What is a small business line of credit?
A small business line of credit has more in common with a small business credit card than with a small business loan.
Like a small business loan, an unsecured line of credit provides a business with access to money that can be used to address any business expense that arises. Unlike a small business loan, however, there’s no lump-sum disbursement made at account opening that requires a subsequent monthly payment.
A small business line of credit is subject to credit review and annual renewal, and is revolving, like a credit card: Interest begins to accumulate once you draw funds, and the amount you pay (except for interest) is again available to be borrowed as you pay down your balance.
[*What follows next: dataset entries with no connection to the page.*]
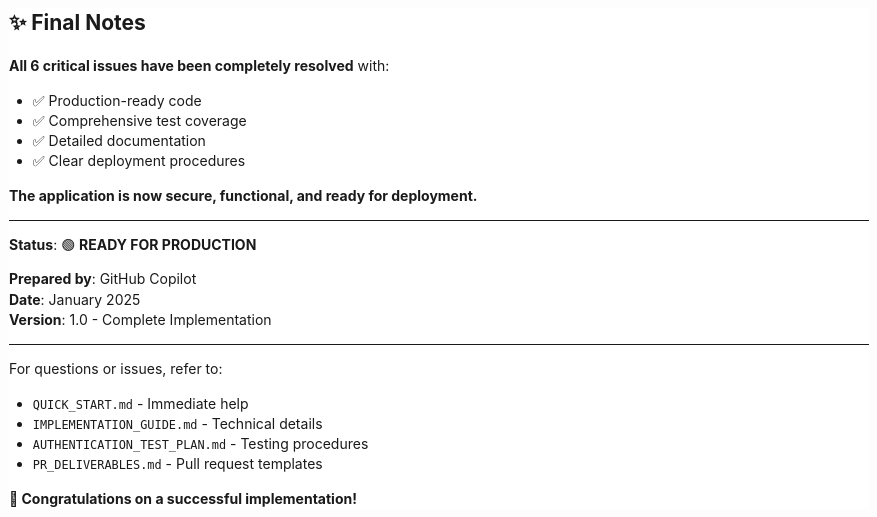 ## ✨ Final Notes

**All 6 critical issues have been completely resolved** with:
- ✅ Production-ready code
- ✅ Comprehensive test coverage
- ✅ Detailed documentation
- ✅ Clear deployment procedures

**The application is now secure, functional, and ready for deployment.**

---

**Status**: 🟢 **READY FOR PRODUCTION**

**Prepared by**: GitHub Copilot  
**Date**: January 2025  
**Version**: 1.0 - Complete Implementation

---

For questions or issues, refer to:
- `QUICK_START.md` - Immediate help
- `IMPLEMENTATION_GUIDE.md` - Technical details
- `AUTHENTICATION_TEST_PLAN.md` - Testing procedures
- `PR_DELIVERABLES.md` - Pull request templates

**🎊 Congratulations on a successful implementation!**
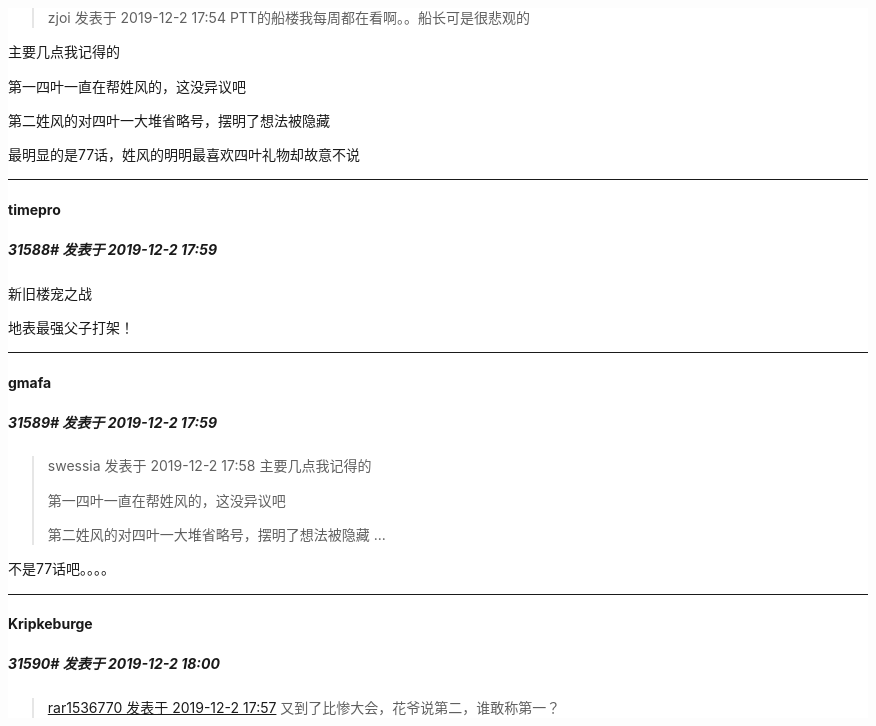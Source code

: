 

<blockquote>zjoi 发表于 2019-12-2 17:54
PTT的船楼我每周都在看啊。。船长可是很悲观的</blockquote>
主要几点我记得的

第一四叶一直在帮姓风的，这没异议吧

第二姓风的对四叶一大堆省略号，摆明了想法被隐藏

最明显的是77话，姓风的明明最喜欢四叶礼物却故意不说







-----

####  timepro  
##### 31588#       发表于 2019-12-2 17:59




新旧楼宠之战

地表最强父子打架！







-----

####  gmafa  
##### 31589#       发表于 2019-12-2 17:59



<blockquote>swessia 发表于 2019-12-2 17:58
主要几点我记得的

第一四叶一直在帮姓风的，这没异议吧

第二姓风的对四叶一大堆省略号，摆明了想法被隐藏 ...</blockquote>
不是77话吧。。。。







-----

####  Kripkeburge  
##### 31590#       发表于 2019-12-2 18:00



<blockquote><a href="httphttps://bbs.saraba1st.com/2b/forum.php?mod=redirect&amp;goto=findpost&amp;pid=45691560&amp;ptid=1831320" target="_blank">rar1536770 发表于 2019-12-2 17:57</a>
又到了比惨大会，花爷说第二，谁敢称第一？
As with a credit card, the lender will set a limit on the amount you may borrow.
Using a small business line of credit
The number-one reason to open a business line of credit is to gain access to short-term funding. Most businesses use these funds to support financing for operational expenses like supplies and payroll or for increasing inventory. Cyclical businesses often rely on an unsecured line of credit as a source of off-season working capital.
Unlike many small business loans, an unsecured line of credit is not designated for a specific purpose or purchase — it’s a good choice for small businesses looking for ways to better manage cash flow. Funds are typically drawn from the line of credit by using a business checking account, a small business credit card or even a Mobile Banking app.
Understanding secured and unsecured lines of credit
A small business line of credit is typically offered as unsecured debt, which means you don’t need to put up collateral (assets that the lender can sell if you default on the debt). Many unsecured lines of credit come with a variable interest rate and are available for sums ranging from $10,000 to $100,000.
For amounts greater than $100,000, you may be required to secure your line of credit with a blanket lien on your assets or a certificate of deposit.
What’s required to obtain a small business line of credit?
Be sure to research the specifics of any lender’s business line of credit requirements. For example, many banks will require a business to have been under current ownership for some fixed amount of time.
Rates for a business line of credit tend to be lower than those for a business credit card, which can charge more than 20% APR for purchases — and even more than that for cash advances.
Maintaining a line of credit in good standing may help build your business credit rating and position you for better loan terms if you seek future financing. Many small business experts suggest that first-time applicants should start a modest line of credit and pay off the debt quickly as a way of building a credit profile.
Keeping your small business finances running smoothly can often be a challenge in today’s fast-paced world. Depending on your specific business needs, a small business line of credit could be the simple solution you need to meet your goals for growth — at a pace that’s right for you.